Generally, if a priest starts to say something like this: It’s ok! You shouldn’t bother so much. It’s a big sign that something is not right. A priest, being in the image of Jesus, the Good Pastor, must be a sign to be opposed (Lk 2,34). He must tell you the truth, even if it causes trouble for him or you, or both. If something is a mortal sin, you have a right to know that.
This priest sounds like someone who wants to be with the “in” crowd, usually the young set…
Any priest should have the sense to know that if he is going to announce himself as a liberal or a conservative, he is going to please one half of the congregation and alienate the other half. Not a healthy position for a priest to be in.
Well, here comes my mandatory fisking:
We are in the ‘here and now’. All through the history of the church those people making and teaching the doctrines were in their own ‘here and now’.
Yup, and many of these doctrines were unfaithful to teaching (i.e. dogma, doctrines established by councils, the teachings of the Magisterium and Pope when using their teaching authority). Any given pronouncement by any given Church leader isn’t equivalent to Church teaching, so people making their own doctrines then were just as wrong as they are now.
If we didn’t progress we’d all still be sitting in caves saying ‘the old sun god had it right you know…’
Depends on how you define progress…some would say that we’ve retrograded in certain areas.
The church has managed to adapt to progress…they didn’t like what Galileo had to say but they managed to accept it.
Well, not really, at least not in the way you mean. Galileo first of all hadn’t actually proved his model to the point where he could preach it as dogmatically as he was doing. It had a lot going for it, but the Church was actually being the defender of science here, essentially saying, “Look, before you go spouting off how everyone else is wrong and you are right withy the certainty you seem to be showing, how about resolving some of the remaining problems” (something to do with interstellar paralax, I think). Further, if I remember correctly, Galileo was trying to make theological pronouncements about his findings and basically saying you have to do it this way, which didn’t work out very well. So I’d say that your point here really doesn’t bring much to bear.
There was a spell when the only good Muslim was a dead one, and you could earn time off purgatory for killing one. But Pope Francis is inviting them for talks now.
Well, to be fair, they were conquering the Mediterranean, threatening Europe, and Rome in particular (they had already gotten Spain), imposing Sharia Law on conquered Christians, attacking the Eastern Church based in Constantinople, and making it all around difficult for pilgrims to get to the Holy Land, so I can see how the Vatican might have been a tad frustrated. Still, we’re not really talking on matters of doctrine and dogma in the way that is relevant to this particular conversation.
And I wasn’t aware that Jesus taught anyone they couldn’t use contraception
Luckily, the Bible isn’t a book of Jesus quotes and He instituted a Church so as to help deal with such moral questions.

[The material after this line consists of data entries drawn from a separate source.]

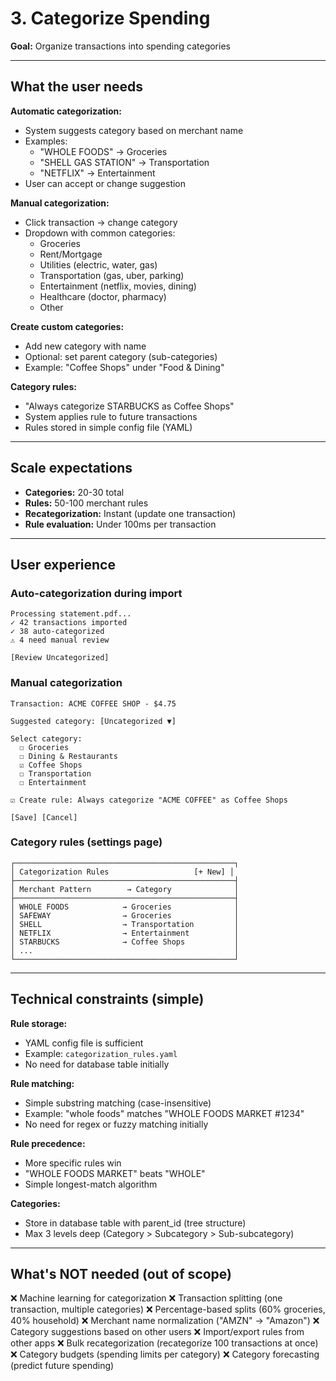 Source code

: # 3. Categorize Spending

**Goal:** Organize transactions into spending categories

---

## What the user needs

**Automatic categorization:**
- System suggests category based on merchant name
- Examples:
  - "WHOLE FOODS" → Groceries
  - "SHELL GAS STATION" → Transportation
  - "NETFLIX" → Entertainment
- User can accept or change suggestion

**Manual categorization:**
- Click transaction → change category
- Dropdown with common categories:
  - Groceries
  - Rent/Mortgage
  - Utilities (electric, water, gas)
  - Transportation (gas, uber, parking)
  - Entertainment (netflix, movies, dining)
  - Healthcare (doctor, pharmacy)
  - Other

**Create custom categories:**
- Add new category with name
- Optional: set parent category (sub-categories)
- Example: "Coffee Shops" under "Food & Dining"

**Category rules:**
- "Always categorize STARBUCKS as Coffee Shops"
- System applies rule to future transactions
- Rules stored in simple config file (YAML)

---

## Scale expectations

- **Categories:** 20-30 total
- **Rules:** 50-100 merchant rules
- **Recategorization:** Instant (update one transaction)
- **Rule evaluation:** Under 100ms per transaction

---

## User experience

### Auto-categorization during import

```
Processing statement.pdf...
✓ 42 transactions imported
✓ 38 auto-categorized
⚠ 4 need manual review

[Review Uncategorized]
```

### Manual categorization

```
Transaction: ACME COFFEE SHOP - $4.75

Suggested category: [Uncategorized ▼]

Select category:
  ☐ Groceries
  ☐ Dining & Restaurants
  ☑ Coffee Shops
  ☐ Transportation
  ☐ Entertainment

☑ Create rule: Always categorize "ACME COFFEE" as Coffee Shops

[Save] [Cancel]
```

### Category rules (settings page)

```
┌─────────────────────────────────────────────────┐
│ Categorization Rules                   [+ New] │
├─────────────────────────────────────────────────┤
│ Merchant Pattern        → Category              │
├─────────────────────────────────────────────────┤
│ WHOLE FOODS            → Groceries              │
│ SAFEWAY                → Groceries              │
│ SHELL                  → Transportation         │
│ NETFLIX                → Entertainment          │
│ STARBUCKS              → Coffee Shops           │
│ ...                                             │
└─────────────────────────────────────────────────┘
```

---

## Technical constraints (simple)

**Rule storage:**
- YAML config file is sufficient
- Example: `categorization_rules.yaml`
- No need for database table initially

**Rule matching:**
- Simple substring matching (case-insensitive)
- Example: "whole foods" matches "WHOLE FOODS MARKET #1234"
- No need for regex or fuzzy matching initially

**Rule precedence:**
- More specific rules win
- "WHOLE FOODS MARKET" beats "WHOLE"
- Simple longest-match algorithm

**Categories:**
- Store in database table with parent_id (tree structure)
- Max 3 levels deep (Category > Subcategory > Sub-subcategory)

---

## What's NOT needed (out of scope)

❌ Machine learning for categorization
❌ Transaction splitting (one transaction, multiple categories)
❌ Percentage-based splits (60% groceries, 40% household)
❌ Merchant name normalization ("AMZN" → "Amazon")
❌ Category suggestions based on other users
❌ Import/export rules from other apps
❌ Bulk recategorization (recategorize 100 transactions at once)
❌ Category budgets (spending limits per category)
❌ Category forecasting (predict future spending)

There is something that I’m really having trouble understanding with these discussions with people of, not so much ‘faith’, but rather; a faith based on a complete loyalty and faith in an institution. Help me out here…you sound like a reasonable person!!
When I point out where the ‘church’ really did get it wrong ( just a few jump straight to the conclusion that I’m ATTACKING the church - missing the point), I’m told that, yes x was wrong, but it was individuals WITHIN the church who got it wrong, so the ‘church’ can’t be blamed for x.

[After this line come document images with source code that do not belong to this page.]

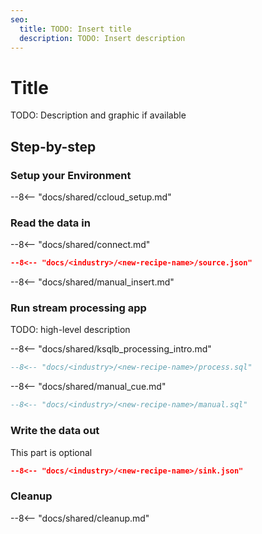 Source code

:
 ```yaml
---
seo:
  title: TODO: Insert title
  description: TODO: Insert description
---
```


# Title

TODO: Description and graphic if available

## Step-by-step

### Setup your Environment

--8<-- "docs/shared/ccloud_setup.md"

### Read the data in

--8<-- "docs/shared/connect.md"

```json
--8<-- "docs/<industry>/<new-recipe-name>/source.json"
```

--8<-- "docs/shared/manual_insert.md"

### Run stream processing app

TODO: high-level description

--8<-- "docs/shared/ksqlb_processing_intro.md"

```sql
--8<-- "docs/<industry>/<new-recipe-name>/process.sql"
```

--8<-- "docs/shared/manual_cue.md"

```sql
--8<-- "docs/<industry>/<new-recipe-name>/manual.sql"
```

### Write the data out

This part is optional

```json
--8<-- "docs/<industry>/<new-recipe-name>/sink.json"
```

### Cleanup

--8<-- "docs/shared/cleanup.md"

When I express an opinion as to how I, myself, think the Catholic teaching may be wrong in teaching y, I am told that y is taught by the church, so it MUST therefore be RIGHT.
What is the church…It is an institution of people with a supreme leader… So…
How do you know when a pope/ council is getting it right or getting it wrong? Sometimes, it seems, only after you get some hindsight!
How can you say that some of the doctrines that were taught were wrong? Is it because they were made by individuals and not councils? In which case, can councils never be wrong?
You presumably believe that divine inspiration comes into it…so who decides, years after the event, that a doctrine was or was not divinely inspired, and therefore is, or is not, right?
It seems like you want to have it both ways, which makes it very difficult to argue about anything…perhaps that’s the point!! Don’t argue…we can get round anything!
Basically, what is the church if not a group of individuals?
As for the popes handing down from St. Peter and having some kind of moral authority…what about the Borgias?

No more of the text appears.